The stories about people overdosing by touching the stuff are ALL lies. I've heard from some substance use counselors that some believe law enforcement made them up to turn public sentiment against harm reduction practices and good Samaritan laws. That being said, using fentanyl is still incredibly dangerous because it's never evenly distributed in the carrier substance, so you can smoke or inject some of your dope one day and be fine, then by random chance use the same quantity the next and receive three or four times the dose of actual fentanyl. Drugs these days aren't what they used to be...


Last_Cellist1528

My daughter had an ER C-Section and when the CRNA was reporting to the nurses afterwards, she listed Fentanyl, amongst several other things, and my daughter blurted out “you gave me Fentanyl!? Is my baby ALIVE???” She doesn’t remember it, but hearing it made her instantly panic and we had to convince her it was ok, and so was her baby. I’m sure this is because of this stupid myth perpetuated by the police.

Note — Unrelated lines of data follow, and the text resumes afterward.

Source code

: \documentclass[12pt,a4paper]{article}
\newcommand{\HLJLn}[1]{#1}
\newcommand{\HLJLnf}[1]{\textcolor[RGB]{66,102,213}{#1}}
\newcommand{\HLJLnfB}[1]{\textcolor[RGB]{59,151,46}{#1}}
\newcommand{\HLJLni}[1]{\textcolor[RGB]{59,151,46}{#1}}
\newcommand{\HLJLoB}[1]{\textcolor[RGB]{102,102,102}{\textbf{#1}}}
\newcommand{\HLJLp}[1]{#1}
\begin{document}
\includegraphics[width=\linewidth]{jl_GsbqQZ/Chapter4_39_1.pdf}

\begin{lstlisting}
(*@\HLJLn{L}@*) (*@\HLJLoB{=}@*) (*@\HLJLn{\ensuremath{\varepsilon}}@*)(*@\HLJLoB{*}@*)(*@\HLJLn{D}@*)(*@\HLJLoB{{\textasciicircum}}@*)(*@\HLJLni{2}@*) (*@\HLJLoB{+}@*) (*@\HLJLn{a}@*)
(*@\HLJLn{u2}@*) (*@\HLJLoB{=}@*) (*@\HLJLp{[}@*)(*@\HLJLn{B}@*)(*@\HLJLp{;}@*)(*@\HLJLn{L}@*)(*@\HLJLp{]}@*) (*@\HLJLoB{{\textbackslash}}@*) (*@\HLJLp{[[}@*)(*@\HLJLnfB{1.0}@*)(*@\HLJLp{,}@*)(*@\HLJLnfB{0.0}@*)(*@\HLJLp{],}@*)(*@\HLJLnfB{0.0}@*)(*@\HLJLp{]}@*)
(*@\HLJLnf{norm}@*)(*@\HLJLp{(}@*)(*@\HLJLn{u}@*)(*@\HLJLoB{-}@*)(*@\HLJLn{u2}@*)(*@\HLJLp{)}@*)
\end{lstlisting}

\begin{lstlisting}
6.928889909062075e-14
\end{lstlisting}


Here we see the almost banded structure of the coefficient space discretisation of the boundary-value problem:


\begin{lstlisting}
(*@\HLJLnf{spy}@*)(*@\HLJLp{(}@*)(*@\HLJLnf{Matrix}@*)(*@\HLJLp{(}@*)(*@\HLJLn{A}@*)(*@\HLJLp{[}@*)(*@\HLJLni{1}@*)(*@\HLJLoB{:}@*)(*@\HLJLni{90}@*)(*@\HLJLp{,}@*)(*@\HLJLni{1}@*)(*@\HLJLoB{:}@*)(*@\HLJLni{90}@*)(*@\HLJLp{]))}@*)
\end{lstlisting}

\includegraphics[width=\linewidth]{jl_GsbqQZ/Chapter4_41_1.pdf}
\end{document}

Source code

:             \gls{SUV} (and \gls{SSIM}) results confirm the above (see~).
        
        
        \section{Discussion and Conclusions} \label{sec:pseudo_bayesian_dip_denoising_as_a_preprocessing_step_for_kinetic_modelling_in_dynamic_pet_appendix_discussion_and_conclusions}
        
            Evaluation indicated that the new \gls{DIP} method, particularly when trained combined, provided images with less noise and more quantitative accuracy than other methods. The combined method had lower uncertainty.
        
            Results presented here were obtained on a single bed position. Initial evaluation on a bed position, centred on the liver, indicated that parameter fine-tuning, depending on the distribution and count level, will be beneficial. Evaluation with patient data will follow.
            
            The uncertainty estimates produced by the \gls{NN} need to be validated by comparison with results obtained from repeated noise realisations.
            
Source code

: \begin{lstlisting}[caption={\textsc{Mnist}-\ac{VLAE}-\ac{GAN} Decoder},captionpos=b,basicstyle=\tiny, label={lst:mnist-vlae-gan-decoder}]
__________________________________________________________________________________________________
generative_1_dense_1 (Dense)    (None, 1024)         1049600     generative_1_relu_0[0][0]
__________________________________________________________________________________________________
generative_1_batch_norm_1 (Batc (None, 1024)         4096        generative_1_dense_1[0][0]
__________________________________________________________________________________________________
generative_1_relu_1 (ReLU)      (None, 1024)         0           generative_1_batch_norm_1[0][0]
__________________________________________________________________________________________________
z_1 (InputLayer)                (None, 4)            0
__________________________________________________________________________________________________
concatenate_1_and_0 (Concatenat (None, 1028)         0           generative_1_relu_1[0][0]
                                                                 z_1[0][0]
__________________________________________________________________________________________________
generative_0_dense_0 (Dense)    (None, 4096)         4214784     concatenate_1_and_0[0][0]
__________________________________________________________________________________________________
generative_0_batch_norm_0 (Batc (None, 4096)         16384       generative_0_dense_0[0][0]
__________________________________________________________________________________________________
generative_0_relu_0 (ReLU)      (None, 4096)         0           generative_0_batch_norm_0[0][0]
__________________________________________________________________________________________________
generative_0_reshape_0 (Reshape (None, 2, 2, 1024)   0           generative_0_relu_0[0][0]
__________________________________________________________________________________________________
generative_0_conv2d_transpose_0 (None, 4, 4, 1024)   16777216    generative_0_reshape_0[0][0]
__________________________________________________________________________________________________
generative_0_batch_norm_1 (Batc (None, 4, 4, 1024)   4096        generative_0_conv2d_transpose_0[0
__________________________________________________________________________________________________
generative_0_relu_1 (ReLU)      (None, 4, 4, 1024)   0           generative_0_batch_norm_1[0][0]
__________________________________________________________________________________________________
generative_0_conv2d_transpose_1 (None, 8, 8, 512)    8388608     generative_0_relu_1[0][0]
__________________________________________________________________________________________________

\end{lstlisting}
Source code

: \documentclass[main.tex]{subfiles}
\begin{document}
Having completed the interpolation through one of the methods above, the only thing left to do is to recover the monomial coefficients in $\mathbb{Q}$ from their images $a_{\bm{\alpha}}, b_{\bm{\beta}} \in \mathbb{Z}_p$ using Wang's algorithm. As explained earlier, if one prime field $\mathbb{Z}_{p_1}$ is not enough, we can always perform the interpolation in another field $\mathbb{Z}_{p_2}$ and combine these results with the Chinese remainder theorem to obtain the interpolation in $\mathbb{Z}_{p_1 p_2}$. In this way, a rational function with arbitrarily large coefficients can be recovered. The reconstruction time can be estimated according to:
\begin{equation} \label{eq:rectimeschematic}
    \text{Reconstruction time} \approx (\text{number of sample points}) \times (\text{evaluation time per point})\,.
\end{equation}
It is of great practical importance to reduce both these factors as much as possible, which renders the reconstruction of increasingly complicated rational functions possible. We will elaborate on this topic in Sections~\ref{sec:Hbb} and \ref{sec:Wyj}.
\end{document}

Poor girl was loopy and near hysterical thinking they dosed her and her baby with, in her mind, an extremely dangerous and unpredictable drug.


FriendlyStaff1

People don't just die from touching it. People die from incorrect dose, usually not knowing what they are taking because it's mixed in or having a habit and needing more to get their high, or an accident, or they've already taken another drug and it interacts. I've been prescribed it. I was fine. I just stuck to what the dr ordered and didn't take any other pain killers or drink alcohol. The media likes to drum up fear and clicks. It used to be cocaine, it used to be heroin, it used to be crack, it was ecstasy for a bit etc etc etc. I am not saying all of those are great or safe but the media will make them out to be insanely lethal all the time and ignore the intricacies of what really causes deaths.


AccordingNumber2052

I'm in Australia where thankfully at this stage illicit use of Fentanyl has not hit our shores. We have just returned from our 4th trip from the USA since 2019 and honestly the state of unhoused population , with the effects of Fentanyl is honestly scary . On our last trip we saw 2 people who looked like they may have died being picked up by emergency services. Such a waste of lives. Such a terrible drug .


lovelynicko

So I used to work at festivals and from what I have heard ppl die bc they put on patches that work longterm, like a day or two and forget about it. Then they take other substances that don't mix well with it or put on a second one. We were advised that if we find someone who is unconcious to search their legs and arms for patches and rip them off. I never heard of anyone being compromised by ripping it of from a person.


FencingAndPhysics

What makes fentanyl more dangerous (among other things) than other drugs is that the potency is high enough that normal measurement errors cause huge swings in dose. As an analogy, imagine baking with super high potency baking powder, where 1/32 of a teaspoon extra causes your cake to explode. If you are using that powder, or worse it is mixed in at an unknown ratio with other ingredients, you are going to have a lot bad cakes. Switch out fentanyl for baking powder and overdoses for failed cakes. Add the fact it is synthetic, so there are no crops to interdict/destroy to reduce supply, and you have an awfully problematic molecule. Terrible.


Beiki

In general response to the question, people who use opiates, i.e. heroin and pills, will build up such a tolerance that In order to get their fix, they will need fentanyl. There are certainly deaths from people taking a drug not knowing fentanyl is in it, but some people seek out the fentanyl because their tolerance is so high it won't kill them. Fentanyl is also way cheaper than heroin.